Pancreatic cancer remains among the deadliest cancer forms with rapid progression and poor survival. Due to the high rates of metastases at the time of clinical diagnosis, standard oncological therapies including surgery and radiotherapy yield little to no benefit. Therefore, new treatment strategies are urgently needed. For patients with highly metastatic cancers, such as pancreatic cancer, immunotherapy holds great promise. Training the patients individual immune system to detect and eradicate cancer lesions organism-wide may be the only true curative treatment for the majority of pancreatic cancer patients. However, the pronounced immunosuppressive tumor microenvironment of pancreatic cancer has so far hampered clinical success of immunotherapy. Beyond its primary tumor cell killing effects, radiation can remodel the tumor microenvironment and activate the anti-tumor immune response. Compared to conventional photon irradiation, carbon ion irradiation delivers more damage to the tumor while sparing the radiosensitive intestinal normal tissue and shows superior immunogenic effects. Indeed, our preliminary data supports the hypothesis of an immunomodulatory function of radiation in pancreatic cancer therapy.
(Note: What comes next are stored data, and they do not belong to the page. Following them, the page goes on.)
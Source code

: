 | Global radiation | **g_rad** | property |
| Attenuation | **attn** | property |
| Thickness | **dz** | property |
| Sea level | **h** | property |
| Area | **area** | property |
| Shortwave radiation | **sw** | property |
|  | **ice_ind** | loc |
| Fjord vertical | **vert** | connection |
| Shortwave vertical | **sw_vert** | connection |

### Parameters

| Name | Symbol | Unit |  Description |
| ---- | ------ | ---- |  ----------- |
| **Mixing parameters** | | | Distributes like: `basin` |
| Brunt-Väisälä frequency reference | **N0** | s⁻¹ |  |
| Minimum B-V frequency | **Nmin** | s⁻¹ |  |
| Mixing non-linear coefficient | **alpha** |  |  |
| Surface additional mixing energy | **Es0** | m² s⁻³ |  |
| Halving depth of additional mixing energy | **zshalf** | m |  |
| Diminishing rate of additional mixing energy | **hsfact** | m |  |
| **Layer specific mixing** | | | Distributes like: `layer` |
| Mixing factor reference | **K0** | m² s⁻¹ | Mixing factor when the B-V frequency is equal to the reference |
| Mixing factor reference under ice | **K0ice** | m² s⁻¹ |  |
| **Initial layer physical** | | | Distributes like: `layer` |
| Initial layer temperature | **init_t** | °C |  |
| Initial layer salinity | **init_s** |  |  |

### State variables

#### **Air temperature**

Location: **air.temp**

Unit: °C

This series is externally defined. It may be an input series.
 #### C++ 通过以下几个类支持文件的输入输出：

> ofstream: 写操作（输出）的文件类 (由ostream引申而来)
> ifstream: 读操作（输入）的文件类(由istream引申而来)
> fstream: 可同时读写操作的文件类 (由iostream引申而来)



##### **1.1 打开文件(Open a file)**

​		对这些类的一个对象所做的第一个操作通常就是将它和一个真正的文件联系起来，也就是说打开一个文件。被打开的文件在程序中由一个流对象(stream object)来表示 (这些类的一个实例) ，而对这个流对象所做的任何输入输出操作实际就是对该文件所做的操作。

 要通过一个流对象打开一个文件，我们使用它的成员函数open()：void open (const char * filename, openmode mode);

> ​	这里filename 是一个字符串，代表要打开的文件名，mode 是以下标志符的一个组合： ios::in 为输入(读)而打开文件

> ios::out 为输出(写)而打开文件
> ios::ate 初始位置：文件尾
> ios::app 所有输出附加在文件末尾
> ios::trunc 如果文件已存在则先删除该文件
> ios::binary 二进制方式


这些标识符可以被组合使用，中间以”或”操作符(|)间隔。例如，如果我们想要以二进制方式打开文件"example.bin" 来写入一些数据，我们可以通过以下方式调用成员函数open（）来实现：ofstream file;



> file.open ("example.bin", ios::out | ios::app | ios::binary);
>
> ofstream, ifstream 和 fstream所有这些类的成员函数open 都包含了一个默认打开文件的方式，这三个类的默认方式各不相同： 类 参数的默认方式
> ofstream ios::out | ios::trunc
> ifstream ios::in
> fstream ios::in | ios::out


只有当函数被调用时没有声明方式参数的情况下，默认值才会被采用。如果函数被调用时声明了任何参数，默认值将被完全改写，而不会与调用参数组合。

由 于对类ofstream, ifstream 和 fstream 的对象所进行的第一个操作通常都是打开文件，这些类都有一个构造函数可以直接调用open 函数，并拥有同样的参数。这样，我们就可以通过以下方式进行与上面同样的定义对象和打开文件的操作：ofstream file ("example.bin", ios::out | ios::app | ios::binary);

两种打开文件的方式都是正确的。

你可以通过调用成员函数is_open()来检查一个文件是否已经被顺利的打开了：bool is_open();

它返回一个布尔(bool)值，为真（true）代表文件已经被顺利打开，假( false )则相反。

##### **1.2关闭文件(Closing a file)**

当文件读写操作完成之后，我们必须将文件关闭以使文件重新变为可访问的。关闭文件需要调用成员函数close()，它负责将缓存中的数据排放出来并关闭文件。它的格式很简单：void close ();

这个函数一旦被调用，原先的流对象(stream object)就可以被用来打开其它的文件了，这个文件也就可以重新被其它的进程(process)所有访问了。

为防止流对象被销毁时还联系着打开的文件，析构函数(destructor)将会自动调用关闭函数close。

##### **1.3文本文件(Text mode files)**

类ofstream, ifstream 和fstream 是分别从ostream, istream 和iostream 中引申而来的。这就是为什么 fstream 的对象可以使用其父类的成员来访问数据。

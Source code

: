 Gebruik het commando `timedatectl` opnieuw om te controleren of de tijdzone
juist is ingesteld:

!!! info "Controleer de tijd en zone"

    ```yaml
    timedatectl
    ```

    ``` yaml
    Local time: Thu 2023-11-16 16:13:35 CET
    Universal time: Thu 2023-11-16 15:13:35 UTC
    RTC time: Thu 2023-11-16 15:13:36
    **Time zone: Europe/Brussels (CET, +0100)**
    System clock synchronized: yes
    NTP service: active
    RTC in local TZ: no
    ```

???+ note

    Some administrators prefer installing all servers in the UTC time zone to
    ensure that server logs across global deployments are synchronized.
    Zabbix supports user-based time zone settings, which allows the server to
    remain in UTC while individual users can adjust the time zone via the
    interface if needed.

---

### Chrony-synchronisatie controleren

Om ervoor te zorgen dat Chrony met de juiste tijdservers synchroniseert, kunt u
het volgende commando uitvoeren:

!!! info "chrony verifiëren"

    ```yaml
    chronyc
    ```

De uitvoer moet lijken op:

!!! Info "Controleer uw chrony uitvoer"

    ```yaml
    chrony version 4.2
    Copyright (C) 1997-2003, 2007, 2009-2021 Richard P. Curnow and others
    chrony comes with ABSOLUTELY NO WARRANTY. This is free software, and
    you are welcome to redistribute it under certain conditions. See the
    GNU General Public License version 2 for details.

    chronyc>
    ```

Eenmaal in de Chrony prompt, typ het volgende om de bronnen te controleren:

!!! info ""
We showed that radiation with photons or carbon ions activates powerful anti-viral response programs in pancreatic cancer cells, culminating in the release of immune cell attractants. Immune cells are regulated, at least in part, by extracellular vesicles. Once thought of as cellular waste, they are now being increasingly recognized as intercellular messengers. We hypothesize that extracellular vesicles are crucial mediators of radiation-induced anti- tumor immunity in pancreatic cancer. We aim to investigate the activation of anti-viral response programs and their crosstalk with extracellular vesicles in pancreatic cancer cells, patient-derived tumor organoids and a mouse model using cutting-edge molecular biology techniques.